● Problem to work on
Nothing but the lines from the first line of the entries through the line with "### Mar 14, 2016" should appear in the answer, transcribed exactly and free of pictures.

● Dataset records
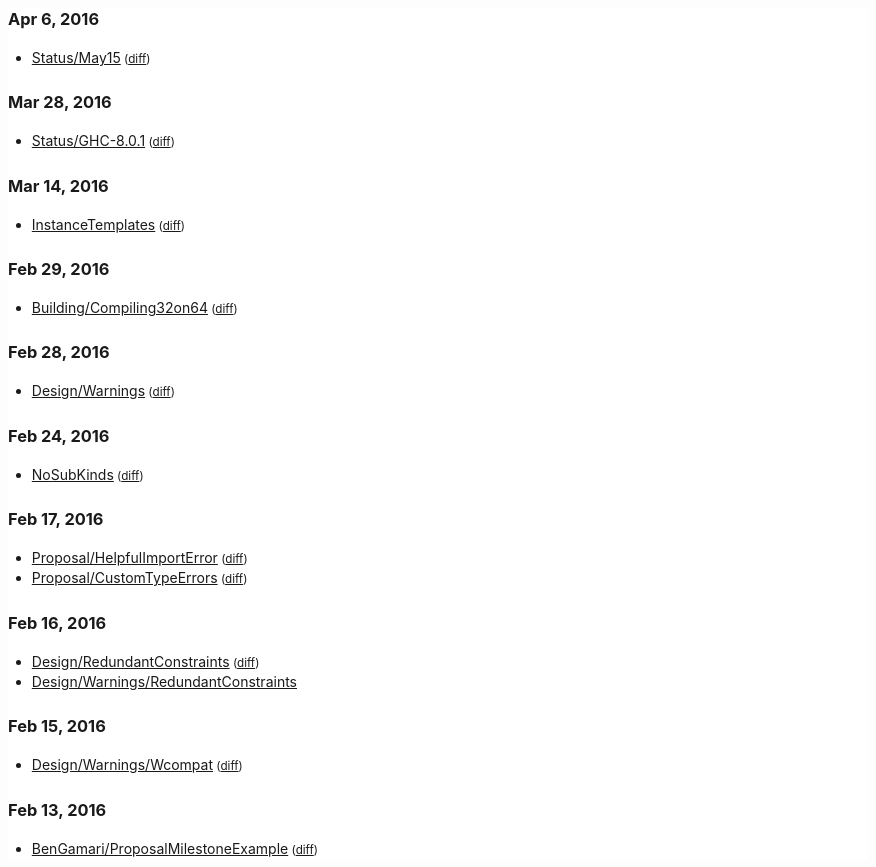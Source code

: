 ### Apr 6, 2016

- [Status/May15](/trac/ghc/wiki/Status/May15)<small> ([diff](/trac/ghc/wiki/Status/May15?action=diff&version=26))</small>

### Mar 28, 2016

- [Status/GHC-8.0.1](/trac/ghc/wiki/Status/GHC-8.0.1)<small> ([diff](/trac/ghc/wiki/Status/GHC-8.0.1?action=diff&version=79))</small>

### Mar 14, 2016

- [InstanceTemplates](/trac/ghc/wiki/InstanceTemplates)<small> ([diff](/trac/ghc/wiki/InstanceTemplates?action=diff&version=4))</small>

### Feb 29, 2016

- [Building/Compiling32on64](/trac/ghc/wiki/Building/Compiling32on64)<small> ([diff](/trac/ghc/wiki/Building/Compiling32on64?action=diff&version=6))</small>

### Feb 28, 2016

- [Design/Warnings](/trac/ghc/wiki/Design/Warnings)<small> ([diff](/trac/ghc/wiki/Design/Warnings?action=diff&version=23))</small>

### Feb 24, 2016

- [NoSubKinds](/trac/ghc/wiki/NoSubKinds)<small> ([diff](/trac/ghc/wiki/NoSubKinds?action=diff&version=17))</small>

### Feb 17, 2016

- [Proposal/HelpfulImportError](/trac/ghc/wiki/Proposal/HelpfulImportError)<small> ([diff](/trac/ghc/wiki/Proposal/HelpfulImportError?action=diff&version=7))</small>
- [Proposal/CustomTypeErrors](/trac/ghc/wiki/Proposal/CustomTypeErrors)<small> ([diff](/trac/ghc/wiki/Proposal/CustomTypeErrors?action=diff&version=18))</small>

### Feb 16, 2016

- [Design/RedundantConstraints](/trac/ghc/wiki/Design/RedundantConstraints)<small> ([diff](/trac/ghc/wiki/Design/RedundantConstraints?action=diff&version=2))</small>
- [Design/Warnings/RedundantConstraints](/trac/ghc/wiki/Design/Warnings/RedundantConstraints)

### Feb 15, 2016

- [Design/Warnings/Wcompat](/trac/ghc/wiki/Design/Warnings/Wcompat)<small> ([diff](/trac/ghc/wiki/Design/Warnings/Wcompat?action=diff&version=18))</small>

### Feb 13, 2016

- [BenGamari/ProposalMilestoneExample](/trac/ghc/wiki/BenGamari/ProposalMilestoneExample)<small> ([diff](/trac/ghc/wiki/BenGamari/ProposalMilestoneExample?action=diff&version=5))</small>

● Task response
Source code

: ### Apr 6, 2016

- [Status/May15](/trac/ghc/wiki/Status/May15)<small> ([diff](/trac/ghc/wiki/Status/May15?action=diff&version=26))</small>

### Mar 28, 2016

- [Status/GHC-8.0.1](/trac/ghc/wiki/Status/GHC-8.0.1)<small> ([diff](/trac/ghc/wiki/Status/GHC-8.0.1?action=diff&version=79))</small>

### Mar 14, 2016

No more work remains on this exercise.